Monday, July 02, 2018

Millennials

There is a 2015 article by Jeff Selingo just linked by David Foster over at Chicago Boyz. Selingo is worried because college graduates don't know how to shoe a horse tolerate an ambiguous situation anymore.  Maybe so, but Selingo is drawing largely from personal anecdotes plus a Stanford psychologist who hasn't figured out the difference between correlation and causation (which means neither can Selingo), so I'm suspicious.  Also, Steven Johnson's 2005 book Everything Bad Is Good For You says the opposite, that the computer teaches kids to try all sorts of things to get where they want to go, epitomised by the videogames that just drop you off in an environment with no clue what your objective is or what the rules are.

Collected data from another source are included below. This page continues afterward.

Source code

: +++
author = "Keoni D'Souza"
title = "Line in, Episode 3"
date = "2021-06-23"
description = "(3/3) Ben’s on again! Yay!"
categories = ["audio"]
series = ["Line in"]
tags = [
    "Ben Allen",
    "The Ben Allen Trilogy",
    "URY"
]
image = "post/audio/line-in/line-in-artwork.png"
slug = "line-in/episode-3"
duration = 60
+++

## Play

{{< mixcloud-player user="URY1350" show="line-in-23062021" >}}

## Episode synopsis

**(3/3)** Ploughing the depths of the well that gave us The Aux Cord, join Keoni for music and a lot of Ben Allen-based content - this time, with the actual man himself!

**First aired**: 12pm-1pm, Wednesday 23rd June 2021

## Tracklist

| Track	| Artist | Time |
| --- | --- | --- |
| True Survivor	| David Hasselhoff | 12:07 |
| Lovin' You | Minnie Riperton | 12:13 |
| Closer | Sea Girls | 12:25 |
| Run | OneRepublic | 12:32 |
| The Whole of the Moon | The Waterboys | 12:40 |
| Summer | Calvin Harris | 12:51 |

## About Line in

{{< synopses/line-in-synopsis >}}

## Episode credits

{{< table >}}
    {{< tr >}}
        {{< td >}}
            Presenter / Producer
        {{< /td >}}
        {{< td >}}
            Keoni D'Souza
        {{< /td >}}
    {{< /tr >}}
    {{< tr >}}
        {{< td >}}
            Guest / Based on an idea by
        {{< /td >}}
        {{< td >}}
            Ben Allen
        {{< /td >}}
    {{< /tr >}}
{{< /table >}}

Most likely, many Millennials are able to tolerate ambiguous situations, many are not, and many are in between. Is the trait more common now than it was? I don't know of evidence either way, but everyone has an opinion about Millennials.

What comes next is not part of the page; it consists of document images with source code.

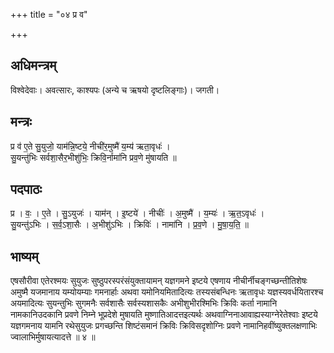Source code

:+++
title = "०४ प्र व"

+++
## अधिमन्त्रम्
विश्वेदेवाः। अवत्सारः, काश्यपः (अन्ये च ऋषयो दृष्टलिङ्गाः)। जगती।

## मन्त्रः
प्र व॑ ए॒ते सु॒युजो॒ याम॑न्नि॒ष्टये॒ नीची॑र॒मुष्मै॑ य॒म्य॑ ऋता॒वृधः॑ ।  
सु॒यन्तु॑भिः सर्वशा॒सैर॒भीशु॑भिः॒ क्रिवि॒र्नामा॑नि प्रव॒णे मु॑षायति ॥

## पदपाठः
प्र । वः॒ । ए॒ते । सु॒ऽयुजः॑ । याम॑न् । इ॒ष्टये॑ । नीचीः॑ । अ॒मुष्मै॑ । य॒म्यः॑ । ऋ॒त॒ऽवृधः॑ ।  
सु॒यन्तु॑ऽभिः । स॒र्व॒ऽशा॒सैः । अ॒भीशु॑ऽभिः । क्रिविः॑ । नामा॑नि । प्र॒व॒णे । मु॒षा॒य॒ति॒ ॥

## भाष्यम्
एषसौरीवा एतेरश्मयः सुयुजः सुष्ठुपरस्परंसंयुक्तायामन् यज्ञगमने इष्टये एषणाय नीचीर्नीचङ्गच्छन्तीतिशेषः अमुष्मै यजमानाय यम्योयम्याः गमनार्हाः अथवा यमोनियमितादित्यः तस्यसंबन्धिनः ऋतावृधः यज्ञस्यवर्धयितारश्च अयमादित्यः सुयन्तुभिः सुगमनैः सर्वशासैः सर्वस्यशासकैः अभीशुभीरश्मिभिः क्रिविः कर्ता नामानि नामकानिउदकानि प्रवणे निम्ने भूप्रदेशे मुषायति मुष्णातिआदत्तइत्यर्थः अथवाग्निनाआवाह्यस्याग्नेरेतेश्वाः इष्टये यज्ञगमनाय यामनि रथेसुयुजः प्रगच्छन्ति शिष्टंसमानं क्रिविः क्रिविसदृशोग्निः प्रवणे नामानिहवींष्युक्तलक्षणाभिः ज्वालाभिर्मुषायत्यादत्ते ॥ ४ ॥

I have a bias that generations are not that different from each other.  They each have their cabbages and kings. When we say "I have been teaching/coaching/hiring/supervising young people for forty years, and I think that Kids Today aren't as ______ as they used to be," there is a lot left out of that estimation.  First, that means you were 25 when you were first coaching 16 y/o's, and you were different then than you were at 45 or now are at 65.  If some percentage of your athletes challenged you, was that because they thought you too young? Or if they challenge you now, is it because they think you are too old? Are you remembering the percentages from 1978 accurately, or have you bent the impression to fit later understandings? (Answer: the latter, and it's not close.) Secondly, your sample set is extremely limited. Forty years is a long time, but at any given moment you are viewing an invisibly small percentage of the available calculus students that year, or whatever. Relatedly, what you remember about a very few young people will eventually dominate your impression - the vagaries of memory again. Thirdly, supervising kids in an economic downturn, when you can have the pick of the litter, is different from supervising them in flush times when you have to take what you can get.  Are there more real snowflakes at Yale now, or are more just acting like snowflakes because administrators let them get away with it? Your personal data is slippery and unrepresentative, start to finish. In 1968, the under-24's still supported the Vietnam war.  It was the elders who were beginning to turn away, finding it different than WWII and Korea. We don't remember it that way.  Doesn't fit the narrative.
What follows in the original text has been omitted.